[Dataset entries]
──────────────────────────────

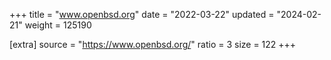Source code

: +++
title = "www.openbsd.org"
date = "2022-03-22"
updated = "2024-02-21"
weight = 125190

[extra]
source = "https://www.openbsd.org/"
ratio = 3
size = 122
+++
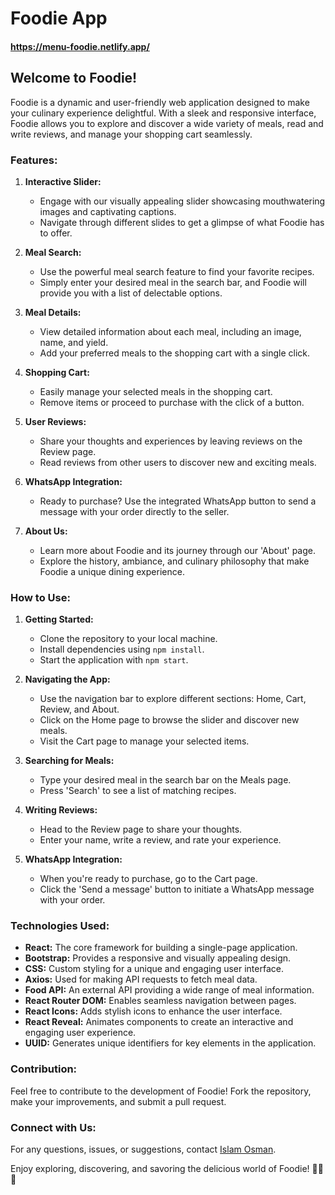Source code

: # Foodie App  
#### https://menu-foodie.netlify.app/

## Welcome to Foodie!

Foodie is a dynamic and user-friendly web application designed to make your culinary experience delightful. With a sleek and responsive interface, Foodie allows you to explore and discover a wide variety of meals, read and write reviews, and manage your shopping cart seamlessly.

### Features:

1. **Interactive Slider:**
   - Engage with our visually appealing slider showcasing mouthwatering images and captivating captions.
   - Navigate through different slides to get a glimpse of what Foodie has to offer.

2. **Meal Search:**
   - Use the powerful meal search feature to find your favorite recipes.
   - Simply enter your desired meal in the search bar, and Foodie will provide you with a list of delectable options.

3. **Meal Details:**
   - View detailed information about each meal, including an image, name, and yield.
   - Add your preferred meals to the shopping cart with a single click.

4. **Shopping Cart:**
   - Easily manage your selected meals in the shopping cart.
   - Remove items or proceed to purchase with the click of a button.

5. **User Reviews:**
   - Share your thoughts and experiences by leaving reviews on the Review page.
   - Read reviews from other users to discover new and exciting meals.

6. **WhatsApp Integration:**
   - Ready to purchase? Use the integrated WhatsApp button to send a message with your order directly to the seller.

7. **About Us:**
   - Learn more about Foodie and its journey through our 'About' page.
   - Explore the history, ambiance, and culinary philosophy that make Foodie a unique dining experience.

### How to Use:

1. **Getting Started:**
   - Clone the repository to your local machine.
   - Install dependencies using `npm install`.
   - Start the application with `npm start`.

2. **Navigating the App:**
   - Use the navigation bar to explore different sections: Home, Cart, Review, and About.
   - Click on the Home page to browse the slider and discover new meals.
   - Visit the Cart page to manage your selected items.

3. **Searching for Meals:**
   - Type your desired meal in the search bar on the Meals page.
   - Press 'Search' to see a list of matching recipes.

4. **Writing Reviews:**
   - Head to the Review page to share your thoughts.
   - Enter your name, write a review, and rate your experience.

5. **WhatsApp Integration:**
   - When you're ready to purchase, go to the Cart page.
   - Click the 'Send a message' button to initiate a WhatsApp message with your order.

### Technologies Used:

- **React:** The core framework for building a single-page application.
- **Bootstrap:** Provides a responsive and visually appealing design.
- **CSS:** Custom styling for a unique and engaging user interface.
- **Axios:** Used for making API requests to fetch meal data.
- **Food API:** An external API providing a wide range of meal information.
- **React Router DOM:** Enables seamless navigation between pages.
- **React Icons:** Adds stylish icons to enhance the user interface.
- **React Reveal:** Animates components to create an interactive and engaging user experience.
- **UUID:** Generates unique identifiers for key elements in the application.

### Contribution:

Feel free to contribute to the development of Foodie! Fork the repository, make your improvements, and submit a pull request.

### Connect with Us:

For any questions, issues, or suggestions, contact [Islam Osman](https://github.com/IslamAltayeb).

Enjoy exploring, discovering, and savoring the delicious world of Foodie! 🍔🍲🍰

──────────────────────────────

▸ **Work required**
Output a faithful copy of the data, with each picture left out.

▸ **Response to the task**
Source code

: +++
title = "www.openbsd.org"
date = "2022-03-22"
updated = "2024-02-21"
weight = 125190

[extra]
source = "https://www.openbsd.org/"
ratio = 3
size = 122
+++
Source code

: # Foodie App  
#### https://menu-foodie.netlify.app/

## Welcome to Foodie!

Foodie is a dynamic and user-friendly web application designed to make your culinary experience delightful. With a sleek and responsive interface, Foodie allows you to explore and discover a wide variety of meals, read and write reviews, and manage your shopping cart seamlessly.

### Features:

1. **Interactive Slider:**
   - Engage with our visually appealing slider showcasing mouthwatering images and captivating captions.
   - Navigate through different slides to get a glimpse of what Foodie has to offer.

2. **Meal Search:**
   - Use the powerful meal search feature to find your favorite recipes.
   - Simply enter your desired meal in the search bar, and Foodie will provide you with a list of delectable options.

3. **Meal Details:**
   - View detailed information about each meal, including an image, name, and yield.
   - Add your preferred meals to the shopping cart with a single click.

4. **Shopping Cart:**
   - Easily manage your selected meals in the shopping cart.
   - Remove items or proceed to purchase with the click of a button.

5. **User Reviews:**
   - Share your thoughts and experiences by leaving reviews on the Review page.
   - Read reviews from other users to discover new and exciting meals.

6. **WhatsApp Integration:**
   - Ready to purchase? Use the integrated WhatsApp button to send a message with your order directly to the seller.

7. **About Us:**
   - Learn more about Foodie and its journey through our 'About' page.
   - Explore the history, ambiance, and culinary philosophy that make Foodie a unique dining experience.

### How to Use:

1. **Getting Started:**
   - Clone the repository to your local machine.
   - Install dependencies using `npm install`.
   - Start the application with `npm start`.

2. **Navigating the App:**
   - Use the navigation bar to explore different sections: Home, Cart, Review, and About.
   - Click on the Home page to browse the slider and discover new meals.
   - Visit the Cart page to manage your selected items.

3. **Searching for Meals:**
   - Type your desired meal in the search bar on the Meals page.
   - Press 'Search' to see a list of matching recipes.

4. **Writing Reviews:**
   - Head to the Review page to share your thoughts.
   - Enter your name, write a review, and rate your experience.

5. **WhatsApp Integration:**
   - When you're ready to purchase, go to the Cart page.
   - Click the 'Send a message' button to initiate a WhatsApp message with your order.

### Technologies Used:

- **React:** The core framework for building a single-page application.
- **Bootstrap:** Provides a responsive and visually appealing design.
- **CSS:** Custom styling for a unique and engaging user interface.
- **Axios:** Used for making API requests to fetch meal data.
- **Food API:** An external API providing a wide range of meal information.
- **React Router DOM:** Enables seamless navigation between pages.
- **React Icons:** Adds stylish icons to enhance the user interface.
- **React Reveal:** Animates components to create an interactive and engaging user experience.
- **UUID:** Generates unique identifiers for key elements in the application.

### Contribution:

Feel free to contribute to the development of Foodie! Fork the repository, make your improvements, and submit a pull request.

### Connect with Us:

For any questions, issues, or suggestions, contact [Islam Osman](https://github.com/IslamAltayeb).

Enjoy exploring, discovering, and savoring the delicious world of Foodie! 🍔🍲🍰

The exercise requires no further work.